Cloth friction has an important effect on draw and follow shots at an angle. With a slick cloth, the CB persists along the tangent line longer before curving to the final direction, as demonstrated with speed changes in this video (a faster shot simulates slicker conditions):
In general, a new and clean cloth in a dry climate is usually more "slick" and "faster" than old and dirty cloth in a humid climate. A dirty cloth can also lead to dirtier balls, which can result in more cling. For more info, see the cling resource page.
For more information on how the drag effect of cloth friction affects various types of shots, see:
Cloth friction also has an important effect on CB swerve and massé shots. A slick cloth delays the curve, causing larger net cue ball deflection (the combined effects of squirt and swerve) for sidespin shots, and causing the CB to swing out more with massé shots.

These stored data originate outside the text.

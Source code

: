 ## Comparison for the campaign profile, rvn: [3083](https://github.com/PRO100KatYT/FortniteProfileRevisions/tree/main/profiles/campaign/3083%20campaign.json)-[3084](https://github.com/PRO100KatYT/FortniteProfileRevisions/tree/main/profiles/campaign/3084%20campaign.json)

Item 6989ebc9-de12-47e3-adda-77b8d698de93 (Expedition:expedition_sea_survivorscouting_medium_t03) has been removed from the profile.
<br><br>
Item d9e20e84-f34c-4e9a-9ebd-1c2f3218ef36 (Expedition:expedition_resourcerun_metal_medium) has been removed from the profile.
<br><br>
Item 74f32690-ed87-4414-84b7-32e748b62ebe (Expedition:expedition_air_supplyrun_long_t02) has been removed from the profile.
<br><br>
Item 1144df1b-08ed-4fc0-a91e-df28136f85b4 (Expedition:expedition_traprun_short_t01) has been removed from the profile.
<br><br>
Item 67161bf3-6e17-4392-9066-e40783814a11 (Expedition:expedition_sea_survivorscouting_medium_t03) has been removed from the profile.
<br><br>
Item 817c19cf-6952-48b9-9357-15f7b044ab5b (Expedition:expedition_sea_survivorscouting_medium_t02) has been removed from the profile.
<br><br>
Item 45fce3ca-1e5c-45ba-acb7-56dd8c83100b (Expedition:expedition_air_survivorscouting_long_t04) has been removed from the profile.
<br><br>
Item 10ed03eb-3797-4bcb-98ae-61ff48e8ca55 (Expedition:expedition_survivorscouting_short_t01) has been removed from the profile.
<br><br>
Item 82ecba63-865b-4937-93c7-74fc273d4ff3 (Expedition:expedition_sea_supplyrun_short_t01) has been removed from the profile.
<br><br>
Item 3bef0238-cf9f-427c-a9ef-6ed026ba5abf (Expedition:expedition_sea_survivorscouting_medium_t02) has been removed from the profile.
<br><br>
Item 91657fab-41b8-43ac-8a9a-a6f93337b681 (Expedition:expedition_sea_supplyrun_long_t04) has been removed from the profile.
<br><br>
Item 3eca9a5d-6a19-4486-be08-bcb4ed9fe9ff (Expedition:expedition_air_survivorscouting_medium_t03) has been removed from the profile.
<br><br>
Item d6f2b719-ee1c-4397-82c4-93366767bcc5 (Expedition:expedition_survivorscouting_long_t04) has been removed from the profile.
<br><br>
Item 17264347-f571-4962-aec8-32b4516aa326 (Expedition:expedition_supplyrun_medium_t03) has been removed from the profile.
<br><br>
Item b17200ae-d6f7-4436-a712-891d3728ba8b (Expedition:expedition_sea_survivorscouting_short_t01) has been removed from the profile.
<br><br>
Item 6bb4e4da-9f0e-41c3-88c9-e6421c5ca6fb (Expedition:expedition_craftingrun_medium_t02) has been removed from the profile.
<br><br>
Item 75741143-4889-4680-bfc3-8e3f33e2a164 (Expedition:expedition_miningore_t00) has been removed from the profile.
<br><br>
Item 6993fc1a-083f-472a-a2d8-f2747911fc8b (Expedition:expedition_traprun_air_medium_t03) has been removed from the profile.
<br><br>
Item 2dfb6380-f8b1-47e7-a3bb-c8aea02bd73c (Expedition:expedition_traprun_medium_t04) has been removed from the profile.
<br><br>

For more info on the effects of humidity, see: humidity effects.
Also see the ball surface treatment resource page, because reducing CB friction has the same effects as a slick cloth.
What is pool table cloth made of, and what are the different brands and types?
Here's a good cloth buying guide which explains various options: https://poolfelt.com/pages/choose-pool-table-felt-style
How does the cushion deform during a high-speed kick or bank?
Here's a good slo-mo video of this: HSV 6.1 - Cushion deformation during a high-speed kick or bank. And here's another:
And here are some actual shots that take advantage of this effect:
And here are some others from from Vol. V of the Video Encyclopedia of Nine-ball and Ten-ball (VENT):
For more information, see VENT – Part IX: Rail Cut Shot Effects (BD, June, 2018) and VENT – Part X: Herd and Compress (BD, July, 2018).
Here's a bank shot (made famous by Eddie Taylor) that uses cushion compression and pocket facing stiffness to avoid a double kiss:
cushion nose height
Why is the height of the rail cushion nose not at the center of the ball?
Here is the rail cushion nose height specification, as dictated by the WPA:
"Rail height (nose-line to table-bed) should be 63 ½% (+1 %) or between 62 ½% and 64 ½ % of the diameter of the ball."
If the cushion nose height were at the ball center (0.5D), instead, rebounding balls would slide more and would hop significantly if they come into the cushion with topspin (especially at fast speed).
Another obvious height would be at the "center of percussion" of the ball (0.7D), per TP 4.2, so the rebounding balls would tend to roll away from the rails more naturally. However, this height would tend to drive a rebounding ball down into the table, which would tend to slow the ball more, accelerate cloth wear (and faster formation of a "rail groove"), and cause the rebounding ball to hop.
The WPA 0.635D offers a good compromise between the 0.5D and 0.7D values. This height was determined empirically to result in good rebound performance without too much ball hop or cloth wear.
drawing lines on the cloth
How can I draw lines on the cloth for lining up practice shots or for marking the rack location?
I put lines on my table for practice by using a construction chalk line. You pull the line out of the spool, pull the line tight between the two points, then snap it. Then I vacuum up the excess dust. For example I place a line diagonal from corner pocket to corner pocket. Then can practice progressive straight in shots and align the balls exactly straight on the line.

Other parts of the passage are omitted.